:: Document images with source code ::
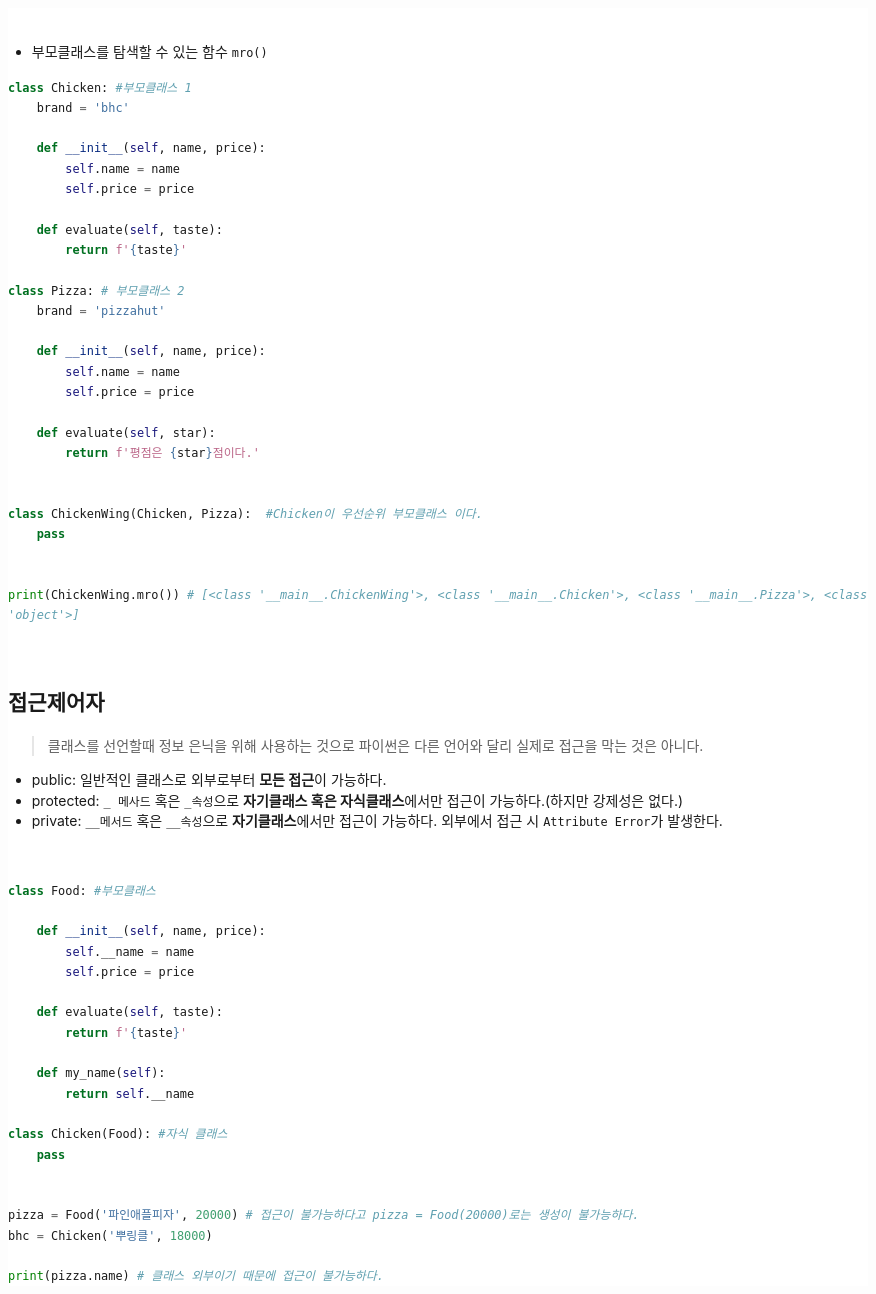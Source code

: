 <br>

- 부모클래스를 탐색할 수 있는 함수 `mro()`

```python
class Chicken: #부모클래스 1
    brand = 'bhc'
    
    def __init__(self, name, price):
        self.name = name
        self.price = price
        
    def evaluate(self, taste):
        return f'{taste}'
    
class Pizza: # 부모클래스 2
    brand = 'pizzahut'
    
    def __init__(self, name, price):
        self.name = name
        self.price = price
        
    def evaluate(self, star):
        return f'평점은 {star}점이다.'
    

class ChickenWing(Chicken, Pizza):  #Chicken이 우선순위 부모클래스 이다.
    pass


print(ChickenWing.mro()) # [<class '__main__.ChickenWing'>, <class '__main__.Chicken'>, <class '__main__.Pizza'>, <class 'object'>]
```

<br>

## 접근제어자

> 클래스를 선언할때 정보 은닉을 위해 사용하는 것으로 파이썬은 다른 언어와 달리 실제로 접근을 막는 것은 아니다.

- public: 일반적인 클래스로 외부로부터 **모든 접근**이 가능하다. 
- protected: `_ 메사드` 혹은 `_속성`으로 **자기클래스 혹은 자식클래스**에서만 접근이 가능하다.(하지만 강제성은 없다.)
- private: `__메서드` 혹은 `__속성`으로 **자기클래스**에서만 접근이 가능하다. 외부에서 접근 시 `Attribute Error`가 발생한다. 

<br>

```python
class Food: #부모클래스
    
    def __init__(self, name, price):
        self.__name = name
        self.price = price
        
    def evaluate(self, taste):
        return f'{taste}'

    def my_name(self):
        return self.__name
        
class Chicken(Food): #자식 클래스
    pass

        
pizza = Food('파인애플피자', 20000) # 접근이 불가능하다고 pizza = Food(20000)로는 생성이 불가능하다. 
bhc = Chicken('뿌링클', 18000) 

print(pizza.name) # 클래스 외부이기 때문에 접근이 불가능하다. 
```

:: Exercise aim ::
Print each record exactly as it stands, omitting the pictures.

:: Written response ::
Source code

: <br>

- 부모클래스를 탐색할 수 있는 함수 `mro()`

```python
class Chicken: #부모클래스 1
    brand = 'bhc'
    
    def __init__(self, name, price):
        self.name = name
        self.price = price
        
    def evaluate(self, taste):
        return f'{taste}'
    
class Pizza: # 부모클래스 2
    brand = 'pizzahut'
    
    def __init__(self, name, price):
        self.name = name
        self.price = price
        
    def evaluate(self, star):
        return f'평점은 {star}점이다.'
    

class ChickenWing(Chicken, Pizza):  #Chicken이 우선순위 부모클래스 이다.
    pass


print(ChickenWing.mro()) # [<class '__main__.ChickenWing'>, <class '__main__.Chicken'>, <class '__main__.Pizza'>, <class 'object'>]
```

<br>

## 접근제어자

> 클래스를 선언할때 정보 은닉을 위해 사용하는 것으로 파이썬은 다른 언어와 달리 실제로 접근을 막는 것은 아니다.

- public: 일반적인 클래스로 외부로부터 **모든 접근**이 가능하다. 
- protected: `_ 메사드` 혹은 `_속성`으로 **자기클래스 혹은 자식클래스**에서만 접근이 가능하다.(하지만 강제성은 없다.)
- private: `__메서드` 혹은 `__속성`으로 **자기클래스**에서만 접근이 가능하다. 외부에서 접근 시 `Attribute Error`가 발생한다. 

<br>

```python
class Food: #부모클래스
    
    def __init__(self, name, price):
        self.__name = name
        self.price = price
        
    def evaluate(self, taste):
        return f'{taste}'

    def my_name(self):
        return self.__name
        
class Chicken(Food): #자식 클래스
    pass

        
pizza = Food('파인애플피자', 20000) # 접근이 불가능하다고 pizza = Food(20000)로는 생성이 불가능하다. 
bhc = Chicken('뿌링클', 18000) 

print(pizza.name) # 클래스 외부이기 때문에 접근이 불가능하다. 
```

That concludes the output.